Copy out precisely the lines from the start of the data through the line with "(home or office)", and keep pictures out of it.

==== DATASET EXTRACT

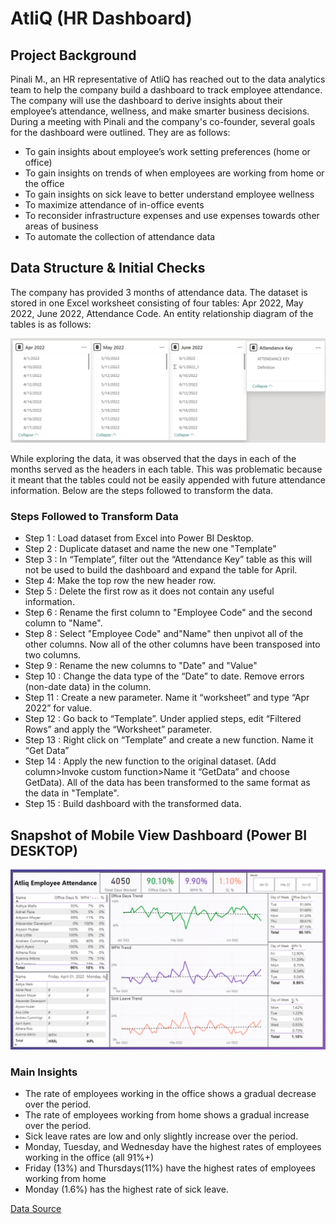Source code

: # AtliQ (HR Dashboard)

## Project Background

Pinali M., an HR representative of AtliQ has reached out to the data analytics team to help the company build a dashboard to track employee attendance. The company will use the dashboard to derive insights about their employee’s attendance, wellness, and make smarter business decisions. During a meeting with Pinali and the company's co-founder, several goals for the dashboard were outlined. They are as follows:

* To gain insights about employee’s work setting preferences (home or office)
* To gain insights on trends of when employees are working from home or the office
* To gain insights on sick leave to better understand employee wellness
* To maximize attendance of in-office events 
* To reconsider infrastructure expenses and use expenses towards other areas of business
* To automate the collection of attendance data

## Data Structure & Initial Checks

The company has provided 3 months of attendance data. The dataset is stored in one Excel worksheet consisting of four tables: Apr 2022, May 2022, June 2022, Attendance Code. An entity relationship diagram of the tables is as follows:

![ERD_snapo](https://github.com/huizliang/AtliQ_HR_Dashboard/blob/main/AtliQ_HR_ERD.png)

While exploring the data, it was observed that the days in each of the months served as the headers in each table. This was problematic because it meant that the tables could not be easily appended with future attendance information. Below are the steps followed to transform the data.

### Steps Followed to Transform Data

- Step 1 : Load dataset from Excel into Power BI Desktop.
- Step 2 : Duplicate dataset and name the new one "Template"
- Step 3 : In “Template”, filter out the “Attendance Key” table as this will not be used to build the dashboard and expand the table for April. 
- Step 4:  Make the top row the new header row.
- Step 5 : Delete the first row as it does not contain any useful information.
- Step 6 : Rename the first column to "Employee Code" and the second column to "Name".
- Step 8 : Select "Employee Code" and"Name" then unpivot all of the other columns. Now all of the other columns have been transposed into two columns.  
- Step 9 : Rename the new columns to "Date" and "Value"
- Step 10 : Change the data type of the “Date” to date. Remove errors (non-date data) in the column.
- Step 11 : Create a new parameter. Name it “worksheet” and type “Apr 2022” for value.
- Step 12 : Go back to “Template”. Under applied steps, edit “Filtered Rows” and apply the “Worksheet” parameter. 
- Step 13 : Right click on “Template” and create a new function. Name it “Get Data”
- Step 14 : Apply the new function to the original dataset. (Add column>Invoke custom function>Name it “GetData” and choose GetData). All of the data has been transformed to the same format as the data in "Template".
- Step 15 : Build dashboard with the transformed data.

 ## Snapshot of Mobile View Dashboard (Power BI DESKTOP)

![dashboard_snapo](https://github.com/huizliang/AtliQ_HR_Dashboard/blob/main/AtliQ_HR_Dashboard.png)


### Main Insights

* The rate of employees working in the office shows a gradual decrease over the period. 
* The rate of employees working from home shows a gradual increase over the period. 
* Sick leave rates are low and only slightly increase over the period. 
* Monday, Tuesday, and Wednesday have the highest rates of employees working in the office (all 91%+)
* Friday (13%)  and Thursdays(11%) have the highest rates of employees working from home
* Monday (1.6%) has the highest rate of sick leave.


[Data Source](https://codebasics.io/resources/resume-project-data-analytics)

========

ANSWER SPACE –
Source code

: # AtliQ (HR Dashboard)

## Project Background

Pinali M., an HR representative of AtliQ has reached out to the data analytics team to help the company build a dashboard to track employee attendance. The company will use the dashboard to derive insights about their employee’s attendance, wellness, and make smarter business decisions. During a meeting with Pinali and the company's co-founder, several goals for the dashboard were outlined. They are as follows:

* To gain insights about employee’s work setting preferences (home or office)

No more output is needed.